## Description of the task
Copy all the lines of the data that include the word "vectors".

## Supplied data
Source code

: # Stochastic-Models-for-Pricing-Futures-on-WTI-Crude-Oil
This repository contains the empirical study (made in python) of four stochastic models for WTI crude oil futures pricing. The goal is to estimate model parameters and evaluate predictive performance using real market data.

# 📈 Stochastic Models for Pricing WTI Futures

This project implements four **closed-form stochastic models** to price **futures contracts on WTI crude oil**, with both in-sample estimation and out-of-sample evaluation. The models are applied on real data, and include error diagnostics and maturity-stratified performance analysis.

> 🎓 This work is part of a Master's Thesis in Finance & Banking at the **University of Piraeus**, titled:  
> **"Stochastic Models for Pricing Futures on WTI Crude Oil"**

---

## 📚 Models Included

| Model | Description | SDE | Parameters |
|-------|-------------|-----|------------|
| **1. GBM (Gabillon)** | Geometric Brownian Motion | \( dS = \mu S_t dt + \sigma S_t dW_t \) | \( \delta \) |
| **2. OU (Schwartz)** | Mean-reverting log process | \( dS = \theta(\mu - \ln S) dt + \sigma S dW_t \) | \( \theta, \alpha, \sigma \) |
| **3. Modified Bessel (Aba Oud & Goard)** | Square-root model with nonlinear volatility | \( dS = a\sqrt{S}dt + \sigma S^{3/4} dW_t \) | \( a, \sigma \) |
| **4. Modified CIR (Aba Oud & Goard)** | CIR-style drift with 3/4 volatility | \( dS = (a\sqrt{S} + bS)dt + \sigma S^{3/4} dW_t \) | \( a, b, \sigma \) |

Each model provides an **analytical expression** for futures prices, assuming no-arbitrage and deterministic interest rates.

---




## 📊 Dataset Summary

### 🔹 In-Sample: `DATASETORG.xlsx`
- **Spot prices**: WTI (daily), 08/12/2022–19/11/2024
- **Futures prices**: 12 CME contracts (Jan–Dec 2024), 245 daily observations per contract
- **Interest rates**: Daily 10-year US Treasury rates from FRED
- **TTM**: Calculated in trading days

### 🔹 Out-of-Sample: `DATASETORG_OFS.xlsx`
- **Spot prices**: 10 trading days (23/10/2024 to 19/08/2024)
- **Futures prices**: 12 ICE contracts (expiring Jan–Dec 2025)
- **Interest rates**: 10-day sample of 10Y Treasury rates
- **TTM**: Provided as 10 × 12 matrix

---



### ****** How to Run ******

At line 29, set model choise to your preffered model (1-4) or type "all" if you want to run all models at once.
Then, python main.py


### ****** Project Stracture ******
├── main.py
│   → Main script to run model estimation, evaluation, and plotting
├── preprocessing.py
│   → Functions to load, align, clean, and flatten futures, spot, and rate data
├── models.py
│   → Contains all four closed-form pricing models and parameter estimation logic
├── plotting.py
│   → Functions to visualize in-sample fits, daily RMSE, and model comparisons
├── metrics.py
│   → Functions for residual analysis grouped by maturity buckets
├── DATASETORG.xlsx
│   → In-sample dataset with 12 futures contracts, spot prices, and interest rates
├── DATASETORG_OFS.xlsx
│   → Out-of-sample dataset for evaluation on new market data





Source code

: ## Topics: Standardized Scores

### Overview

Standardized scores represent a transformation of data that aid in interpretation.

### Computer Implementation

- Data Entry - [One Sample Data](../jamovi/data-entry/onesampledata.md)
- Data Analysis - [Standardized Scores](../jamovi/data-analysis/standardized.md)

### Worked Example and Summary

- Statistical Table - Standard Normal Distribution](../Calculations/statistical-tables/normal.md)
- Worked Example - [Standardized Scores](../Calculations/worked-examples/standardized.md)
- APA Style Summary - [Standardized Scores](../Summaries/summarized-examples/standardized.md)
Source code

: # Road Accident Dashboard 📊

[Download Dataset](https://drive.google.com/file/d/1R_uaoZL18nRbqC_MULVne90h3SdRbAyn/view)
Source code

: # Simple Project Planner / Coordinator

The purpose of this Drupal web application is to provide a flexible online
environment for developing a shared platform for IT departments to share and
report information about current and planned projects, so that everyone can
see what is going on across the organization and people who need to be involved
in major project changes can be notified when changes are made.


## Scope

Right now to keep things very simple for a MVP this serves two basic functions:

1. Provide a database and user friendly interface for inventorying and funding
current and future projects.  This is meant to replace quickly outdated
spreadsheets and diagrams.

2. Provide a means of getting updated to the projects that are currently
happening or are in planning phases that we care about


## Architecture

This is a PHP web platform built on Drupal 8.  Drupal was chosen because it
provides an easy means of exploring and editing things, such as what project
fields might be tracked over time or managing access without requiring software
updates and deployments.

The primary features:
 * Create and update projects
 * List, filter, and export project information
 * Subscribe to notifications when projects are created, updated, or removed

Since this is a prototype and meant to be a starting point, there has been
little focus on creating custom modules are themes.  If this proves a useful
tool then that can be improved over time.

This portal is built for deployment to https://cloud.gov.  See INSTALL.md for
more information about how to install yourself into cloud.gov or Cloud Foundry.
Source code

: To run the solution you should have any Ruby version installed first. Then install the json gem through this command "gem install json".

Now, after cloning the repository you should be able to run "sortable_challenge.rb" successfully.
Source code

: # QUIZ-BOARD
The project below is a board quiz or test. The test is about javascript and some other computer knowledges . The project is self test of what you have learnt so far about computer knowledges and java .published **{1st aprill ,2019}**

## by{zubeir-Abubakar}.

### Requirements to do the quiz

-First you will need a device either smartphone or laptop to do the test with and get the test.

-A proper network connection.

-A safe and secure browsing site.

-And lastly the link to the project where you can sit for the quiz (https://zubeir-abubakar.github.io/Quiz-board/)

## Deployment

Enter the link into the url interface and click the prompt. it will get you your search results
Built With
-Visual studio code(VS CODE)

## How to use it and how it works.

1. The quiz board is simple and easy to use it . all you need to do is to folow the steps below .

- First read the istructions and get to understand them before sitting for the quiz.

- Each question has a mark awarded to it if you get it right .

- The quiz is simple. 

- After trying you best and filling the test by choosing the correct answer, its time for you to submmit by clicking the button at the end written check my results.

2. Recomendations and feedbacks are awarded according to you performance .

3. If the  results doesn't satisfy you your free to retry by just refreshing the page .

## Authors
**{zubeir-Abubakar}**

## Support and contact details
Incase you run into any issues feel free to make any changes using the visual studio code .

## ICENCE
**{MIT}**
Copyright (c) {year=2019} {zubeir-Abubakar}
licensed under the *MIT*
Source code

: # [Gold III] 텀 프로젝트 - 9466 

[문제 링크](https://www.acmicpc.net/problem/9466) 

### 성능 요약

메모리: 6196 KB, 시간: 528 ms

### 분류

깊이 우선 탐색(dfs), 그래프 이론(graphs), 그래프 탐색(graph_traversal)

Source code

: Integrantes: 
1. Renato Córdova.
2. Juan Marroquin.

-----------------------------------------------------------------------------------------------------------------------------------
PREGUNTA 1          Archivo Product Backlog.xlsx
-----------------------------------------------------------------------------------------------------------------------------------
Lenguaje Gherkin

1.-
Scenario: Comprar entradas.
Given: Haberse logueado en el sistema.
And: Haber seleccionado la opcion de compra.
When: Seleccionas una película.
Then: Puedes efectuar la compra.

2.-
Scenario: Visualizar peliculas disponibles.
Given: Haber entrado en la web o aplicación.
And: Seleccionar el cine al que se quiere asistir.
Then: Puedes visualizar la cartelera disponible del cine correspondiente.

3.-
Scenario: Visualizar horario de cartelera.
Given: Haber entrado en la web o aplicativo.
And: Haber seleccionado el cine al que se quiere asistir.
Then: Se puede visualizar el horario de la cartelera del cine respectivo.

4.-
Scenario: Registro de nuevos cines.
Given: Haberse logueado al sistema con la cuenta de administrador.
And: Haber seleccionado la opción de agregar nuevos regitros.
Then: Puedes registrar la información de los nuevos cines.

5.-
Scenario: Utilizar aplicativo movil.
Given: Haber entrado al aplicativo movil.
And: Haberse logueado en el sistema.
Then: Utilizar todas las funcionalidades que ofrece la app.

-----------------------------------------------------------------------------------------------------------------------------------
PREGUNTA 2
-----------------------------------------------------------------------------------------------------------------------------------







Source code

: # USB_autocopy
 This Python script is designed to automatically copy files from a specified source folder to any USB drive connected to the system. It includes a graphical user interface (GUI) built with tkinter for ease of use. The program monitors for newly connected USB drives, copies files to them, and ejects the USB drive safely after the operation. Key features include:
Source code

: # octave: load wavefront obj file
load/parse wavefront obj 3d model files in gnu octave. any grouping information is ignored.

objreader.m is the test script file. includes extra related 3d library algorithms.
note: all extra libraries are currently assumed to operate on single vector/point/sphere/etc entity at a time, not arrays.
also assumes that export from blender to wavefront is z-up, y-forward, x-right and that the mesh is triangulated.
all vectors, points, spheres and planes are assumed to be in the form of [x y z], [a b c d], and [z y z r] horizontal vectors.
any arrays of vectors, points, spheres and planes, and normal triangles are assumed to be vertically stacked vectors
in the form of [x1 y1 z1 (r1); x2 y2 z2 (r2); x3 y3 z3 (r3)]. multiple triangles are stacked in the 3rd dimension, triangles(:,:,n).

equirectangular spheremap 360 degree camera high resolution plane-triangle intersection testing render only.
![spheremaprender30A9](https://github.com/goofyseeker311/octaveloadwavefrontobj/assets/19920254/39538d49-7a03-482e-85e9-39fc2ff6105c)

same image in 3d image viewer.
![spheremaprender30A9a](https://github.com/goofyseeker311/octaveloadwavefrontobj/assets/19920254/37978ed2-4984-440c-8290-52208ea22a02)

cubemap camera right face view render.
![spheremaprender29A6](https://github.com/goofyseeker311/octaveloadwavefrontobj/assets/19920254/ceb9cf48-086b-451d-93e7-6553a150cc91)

## Written response
all vectors, points, spheres and planes are assumed to be in the form of [x y z], [a b c d], and [z y z r] horizontal vectors.
any arrays of vectors, points, spheres and planes, and normal triangles are assumed to be vertically stacked vectors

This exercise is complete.